With all of the attention on his would-be successors, relatively little is being said or written about President Bush anymore. But an announcement from the White House this week involves a subject that has always interested me: a state visit of a foreign leader.
President and Mrs. Bush will host President John Kufour of Ghana, and Mrs. Kufour, for a state visit on September 15. The state dinner that accompanies this visit will, according to the Associated Press, be the sixth such occasion during Bush's presidency. Apparently that is a low number for a two-term president.

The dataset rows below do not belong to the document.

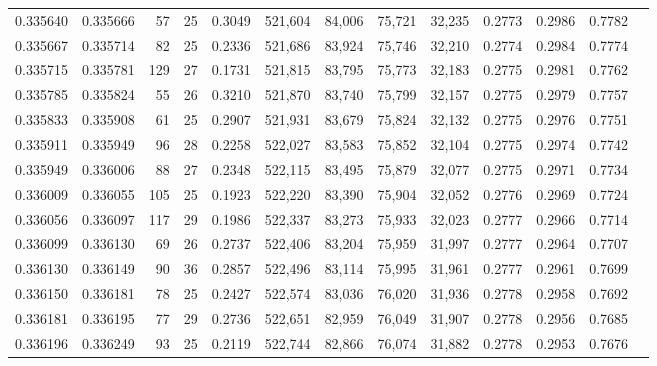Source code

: \begin{tabular}{rrrrrrrrrrrrr}
0.335640 & 0.335666 &    57 &  25 &                                     0.3049 & 521,604 &  84,006 &  75,721 &  32,235 & 0.2773 & 0.2986 & 0.7782 \\
0.335667 & 0.335714 &    82 &  25 &                                     0.2336 & 521,686 &  83,924 &  75,746 &  32,210 & 0.2774 & 0.2984 & 0.7774 \\
0.335715 & 0.335781 &   129 &  27 &                                     0.1731 & 521,815 &  83,795 &  75,773 &  32,183 & 0.2775 & 0.2981 & 0.7762 \\
0.335785 & 0.335824 &    55 &  26 &                                     0.3210 & 521,870 &  83,740 &  75,799 &  32,157 & 0.2775 & 0.2979 & 0.7757 \\
0.335833 & 0.335908 &    61 &  25 &                                     0.2907 & 521,931 &  83,679 &  75,824 &  32,132 & 0.2775 & 0.2976 & 0.7751 \\
0.335911 & 0.335949 &    96 &  28 &                                     0.2258 & 522,027 &  83,583 &  75,852 &  32,104 & 0.2775 & 0.2974 & 0.7742 \\
0.335949 & 0.336006 &    88 &  27 &                                     0.2348 & 522,115 &  83,495 &  75,879 &  32,077 & 0.2775 & 0.2971 & 0.7734 \\
0.336009 & 0.336055 &   105 &  25 &                                     0.1923 & 522,220 &  83,390 &  75,904 &  32,052 & 0.2776 & 0.2969 & 0.7724 \\
0.336056 & 0.336097 &   117 &  29 &                                     0.1986 & 522,337 &  83,273 &  75,933 &  32,023 & 0.2777 & 0.2966 & 0.7714 \\
0.336099 & 0.336130 &    69 &  26 &                                     0.2737 & 522,406 &  83,204 &  75,959 &  31,997 & 0.2777 & 0.2964 & 0.7707 \\
0.336130 & 0.336149 &    90 &  36 &                                     0.2857 & 522,496 &  83,114 &  75,995 &  31,961 & 0.2777 & 0.2961 & 0.7699 \\
0.336150 & 0.336181 &    78 &  25 &                                     0.2427 & 522,574 &  83,036 &  76,020 &  31,936 & 0.2778 & 0.2958 & 0.7692 \\
0.336181 & 0.336195 &    77 &  29 &                                     0.2736 & 522,651 &  82,959 &  76,049 &  31,907 & 0.2778 & 0.2956 & 0.7685 \\
0.336196 & 0.336249 &    93 &  25 &                                     0.2119 & 522,744 &  82,866 &  76,074 &  31,882 & 0.2778 & 0.2953 & 0.7676 \\

\end{tabular}
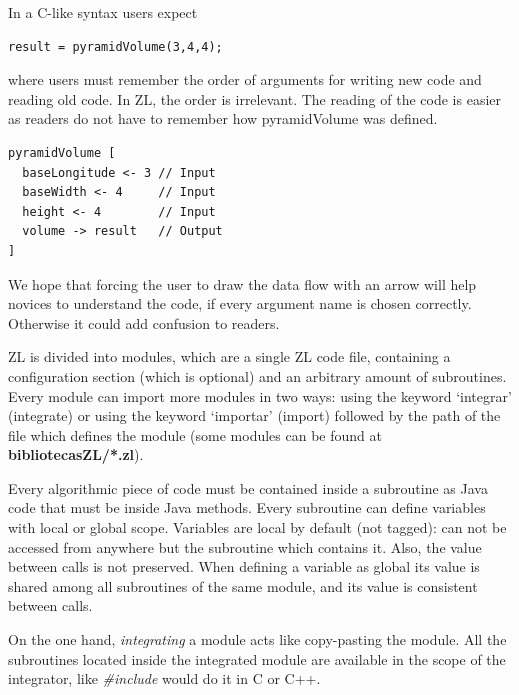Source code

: \documentclass{report}
\begin{document}
	In a C-like syntax users expect
	
		\vspace{10px}
	
\begin{BVerbatim}
result = pyramidVolume(3,4,4);
\end{BVerbatim}
	
	\vspace{10px}
	
	where users must remember the order of arguments 
	for writing new code and reading old code.
	In ZL, the order is irrelevant. The reading of the code 
	is easier as readers do not have to remember how 
	pyramidVolume was defined. 
	
	\vspace{10px}
	
\begin{BVerbatim}
pyramidVolume [
  baseLongitude <- 3 // Input 
  baseWidth <- 4     // Input
  height <- 4        // Input
  volume -> result   // Output
]
\end{BVerbatim}

	\vspace{10px}

	We hope that forcing the user to draw the data flow with an arrow will help novices to understand the code, if every argument name is chosen correctly. Otherwise it could add confusion to readers.

	ZL is divided into modules, which are a single ZL code file, containing a configuration section (which is optional) and an arbitrary amount of subroutines. Every module can import more modules in two ways: using the keyword `integrar' (integrate) or using the keyword `importar' (import) followed by the path of the file which defines the module (some modules can be found at \textbf{bibliotecasZL/*.zl}).
	
	
	Every algorithmic piece of code must be contained inside a subroutine as Java code that must be inside Java methods. Every subroutine can define variables with local or global scope. Variables are local by default (not tagged): can not be accessed from anywhere but the subroutine which contains it. Also, the value between calls is not preserved. When defining a variable as global its value is shared among all subroutines of the same module, and its value is consistent between calls.  
	
	On the one hand, \textit{integrating} a module acts like copy-pasting the module. All the subroutines located inside the integrated module are available in the scope of the integrator, like \textit{\#include} would do it in C or C++.
	
\end{document}
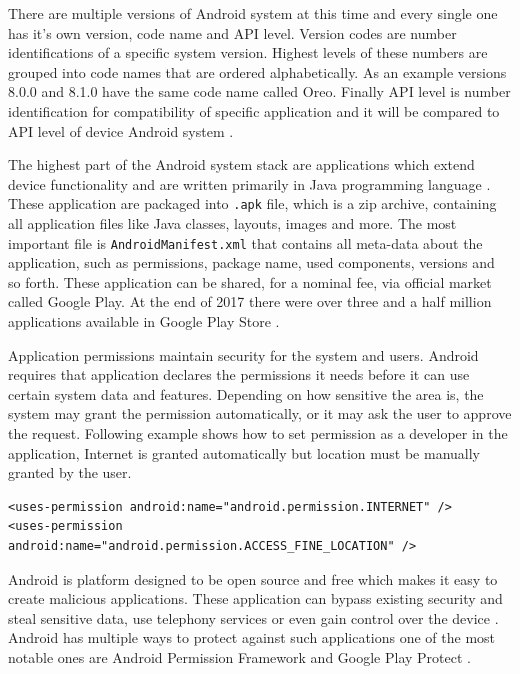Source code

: There are multiple versions of Android system at this time and every single one has it's own version, code name and API level. Version codes are number identifications of a specific system version. Highest levels of these numbers are grouped into code names that are ordered alphabetically. As an example versions 8.0.0 and 8.1.0 have the same code name called Oreo. Finally API level is number identification for compatibility of specific application and it will be compared to API level of device Android system \cite{AOSP, AD}.

The highest part of the Android system stack are applications which extend device functionality and are written primarily in Java programming language \cite{SoASTaD}. These application are packaged into \verb|.apk| file, which is a zip archive, containing all application files like Java classes, layouts, images and more. The most important file is \verb|AndroidManifest.xml| that contains all meta-data about the application, such as permissions, package name, used components, versions and so forth. These application can be shared, for a nominal fee, via official market called Google Play. At the end of 2017 there were over three and a half million applications available in Google Play Store \cite{SoASTaD, NoAAiGPS, NoAA}.

Application permissions maintain security for the system and users. Android requires that application declares the permissions it needs before it can use certain system data and features. Depending on how sensitive the area is, the system may grant the permission automatically, or it may ask the user to approve the request. Following example shows how to set permission as a developer in the application, Internet is granted automatically but location must be manually granted by the user.

\begin{lstlisting}[caption=Application permission settings]
<uses-permission android:name="android.permission.INTERNET" />
<uses-permission android:name="android.permission.ACCESS_FINE_LOCATION" />
\end{lstlisting}

Android is platform designed to be open source and free which makes it easy to create malicious applications. These application can bypass existing security and steal sensitive data, use telephony services or even gain control over the device \cite{ASIMPD}. Android has multiple ways to protect against such applications one of the most notable ones are Android Permission Framework and Google Play Protect \cite{SoASTaD}.

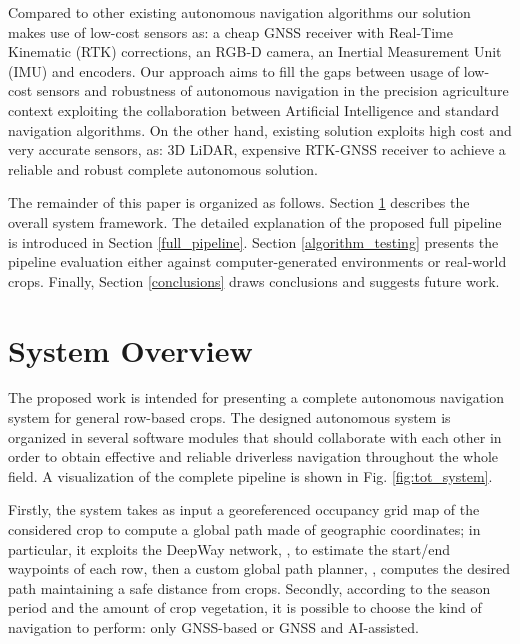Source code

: \documentclass[journal]{IEEEtran}
\begin{document}
Compared to other existing autonomous navigation algorithms our solution makes use of low-cost sensors as: a cheap GNSS receiver with Real-Time Kinematic (RTK) corrections, an RGB-D camera, an Inertial Measurement Unit (IMU) and encoders. Our approach aims to fill the gaps between usage of low-cost sensors and robustness of autonomous navigation in the precision agriculture context exploiting the collaboration between Artificial Intelligence and standard navigation algorithms. On the other hand, existing solution exploits high cost and very accurate sensors, as: 3D LiDAR, expensive RTK-GNSS receiver to achieve a reliable and robust complete autonomous solution.

The remainder of this paper is organized as follows. Section \ref{system_overview} describes the overall system framework. The detailed explanation of the proposed full pipeline is introduced in Section \ref{full_pipeline}. Section \ref{algorithm_testing} presents the pipeline evaluation either against computer-generated environments or real-world crops. Finally, Section \ref{conclusions} draws conclusions and suggests future work.

\section{System Overview}

\label{system_overview}
The proposed work is intended for presenting a complete autonomous navigation system for general row-based crops. The designed autonomous system is organized in several software modules that should collaborate with each other in order to obtain effective and reliable driverless navigation throughout the whole field. A visualization of the complete pipeline is shown in Fig. \ref{fig:tot_system}.

Firstly, the system takes as input a georeferenced occupancy grid map of the considered crop to compute a global path made of geographic coordinates; in particular, it exploits the DeepWay network, \cite{mazzia2021deepway},  to estimate the start/end waypoints of each row, then a custom global path planner, \cite{cerrato2021adaptive}, computes the desired path maintaining a safe distance from crops. Secondly, according to the season period and the amount of crop vegetation, it is possible to choose the kind of navigation to perform: only GNSS-based or GNSS and AI-assisted. 
\end{document}
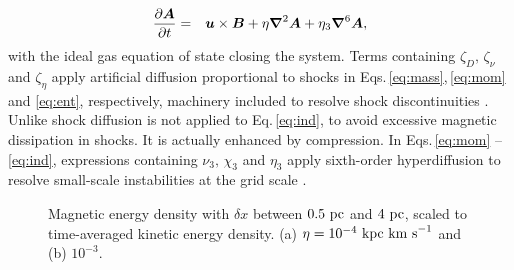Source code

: \documentclass[preprint2]{aastex63}
\newcommand{\vect}[1]{{{\mbox{\boldmath $#1$}}}}%
\newcommand\kpc{~ {\rm kpc}}
\newcommand\pc{~ {\rm pc}}
\newcommand\dx{ {\delta x}}
\newcommand\kms{~ {\rm km~ s}^{-1}}
\begin{document}
  \begin{eqnarray}
  \label{eq:ind}
    \frac{\partial \vect{A}}{\partial t} &=&
    \vect{u}\times\vect{B}
    +\eta\vect\nabla^2\vect{A}
    +\eta_3\vect\nabla^6\vect{A},
  \end{eqnarray}
 with the ideal gas equation of state closing the system.
 Terms containing $\zeta_D,\,\zeta_\nu$ and $\zeta_\eta$ apply artificial
 diffusion proportional to shocks in Eqs.\,\eqref{eq:mass},\,\eqref{eq:mom} and
 \eqref{eq:ent}, respectively,
 machinery included to resolve shock discontinuities 
 \citep[][for details]{GMKSH20}.
 Unlike \citet{Gent:2013b} shock diffusion is not applied to
 Eq.\,\eqref{eq:ind}, to avoid excessive magnetic dissipation in shocks.
 It is actually enhanced by compression.
 In Eqs.\,\eqref{eq:mom} -- \eqref{eq:ind}, expressions containing 
 $\nu_3,\,\chi_3$ and $\eta_3$ apply sixth-order hyperdiffusion
 to resolve small-scale instabilities at the grid scale
\citep[see, e.g.,][]{ABGS02,HB04}.

\begin{figure*}
\caption{
 Magnetic energy density with $\dx$ between $0.5\pc$ and $4\pc$,
 scaled to time-averaged kinetic energy density.
 (a) $\eta=10^{-4}\kpc\kms$ and (b) $10^{-3}$.
\label{fig:eb-res}}
\end{figure*}
\end{document}
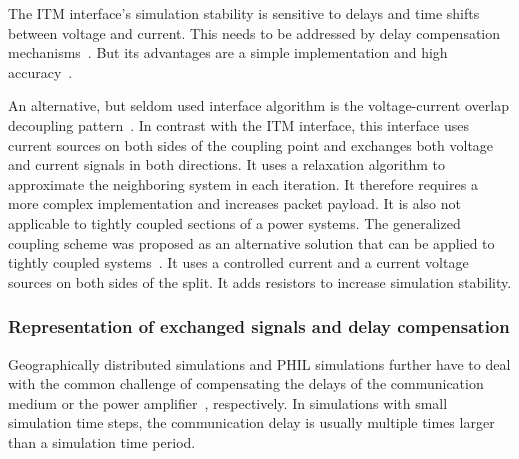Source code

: \documentclass[a4paper]{atseminar}
\begin{document}
The ITM interface's simulation stability is sensitive to delays and time shifts between voltage and current. This needs to be addressed by delay compensation mechanisms~\cite{stevic2015sim}. But its advantages are a simple implementation and high accuracy~\cite{brandl2017}.

An alternative, but seldom used interface algorithm is the voltage-current overlap decoupling pattern~\cite{wu2006}. In contrast with the ITM interface, this interface uses current sources on both sides of the coupling point and exchanges both voltage and current signals in both directions. It uses a relaxation algorithm to approximate the neighboring system in each iteration. It therefore requires a more complex implementation and increases packet payload. It is also not applicable to tightly coupled sections of a power systems. 
The generalized coupling scheme was proposed as an alternative solution that can be applied to tightly coupled systems~\cite{bastos2007}. It uses a controlled current and a current voltage sources on both sides of the split. It adds resistors to increase simulation stability.


\subsubsection{Representation of exchanged signals and delay compensation}
\label{MH:sec:signal-repr}
\label{MH:sec:delay}


Geographically distributed simulations and PHIL simulations further have to deal with the common challenge of compensating the delays of the communication medium or the power amplifier~\cite{sansano2015harmonic}, respectively.
In simulations with small simulation time steps, the communication delay is usually multiple times larger than a simulation time period.

\end{document}
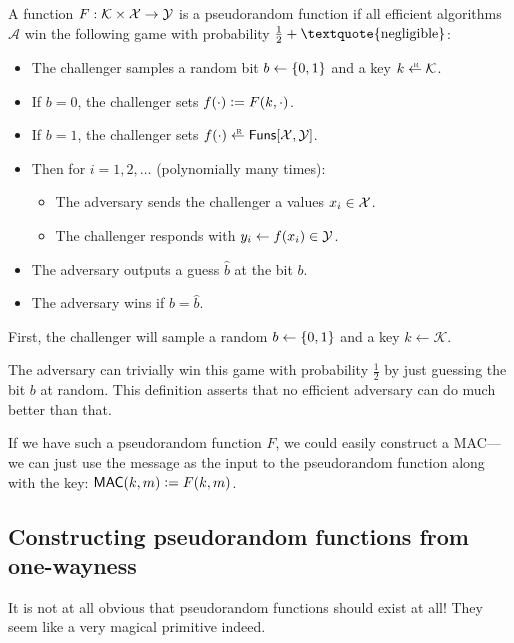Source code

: \begin{definition}\label{defn:prf}
A function $F: \mathcal{K} \cross \calX \rightarrow \calY$ is a pseudorandom
function if all efficient algorithms $\mathcal{A}$ win
the following game with probability $\tfrac{1}{2} + \text{\textquote{negligible}}$: 

  \begin{itemize}[noitemsep]
    \item The challenger samples a random bit $b \gets \zo$ and a key $k \getsr \calK$.
    \item If $b = 0$, the challenger sets $f(\cdot) \deq F(k, \cdot)$.
    \item If $b = 1$, the challenger sets $f(\cdot) \getsr \Funs[\calX, \calY]$.
    \item Then for $i = 1, 2, \dots$ (polynomially many times):
      \begin{itemize}
        \item The adversary sends the challenger a values $x_i \in \calX$.
        \item The challenger responds with $y_i \gets f(x_i) \in \calY$.
      \end{itemize}
    \item The adversary outputs a guess $\hat{b}$ at the bit $b$.
    \item The adversary wins if $b = \hat{b}$.
  \end{itemize}
First, the challenger will sample a random $b \leftarrow \bin$ and a key $k \leftarrow \mathcal{K}$. 
\end{definition}

The adversary can trivially win this game with
probability $\tfrac{1}{2}$ by just guessing the
bit $b$ at random.
This definition asserts that
no efficient adversary can do much better than that.

If we have such a pseudorandom function $F$, we
could easily construct a MAC---we can just use the
message as the input to the pseudorandom function
along with the key: $\MAC(k, m) \deq F(k, m)$.


\subsection{Constructing pseudorandom functions from one-wayness}

It is not at all obvious that pseudorandom functions should exist
at all! They seem like a very magical primitive indeed.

The State Department during the Clinton Administration produced this document describing protocol for such occasions. For one thing, technically, this honor is reserved for heads of state. A head of government who is not a head of state, such as a British prime minister or a German chancellor, may make an "official visit", but not a "state visit".
I wrote here about the distinction between head of state and head of government. That distinction is irrelevant in the U.S., where both roles are combined in one office, that of president.
I'm sure that more business gets transacted on the average official visit than on the average state visit. However, there is more pomp for the state visit. For example, a visiting head of state gets a 21-gun salute, while a head of government only merits 19 guns.
I originally thought that any White House meal for a foreign leader could be called a "state dinner". But actually that designation is limited to a relatively small number of occasion when all the stops are pulled out for the affair. It can be used to make a political statement, such as in the upcoming case, where Bush wants to reward Ghana for being on friendly terms with the U.S.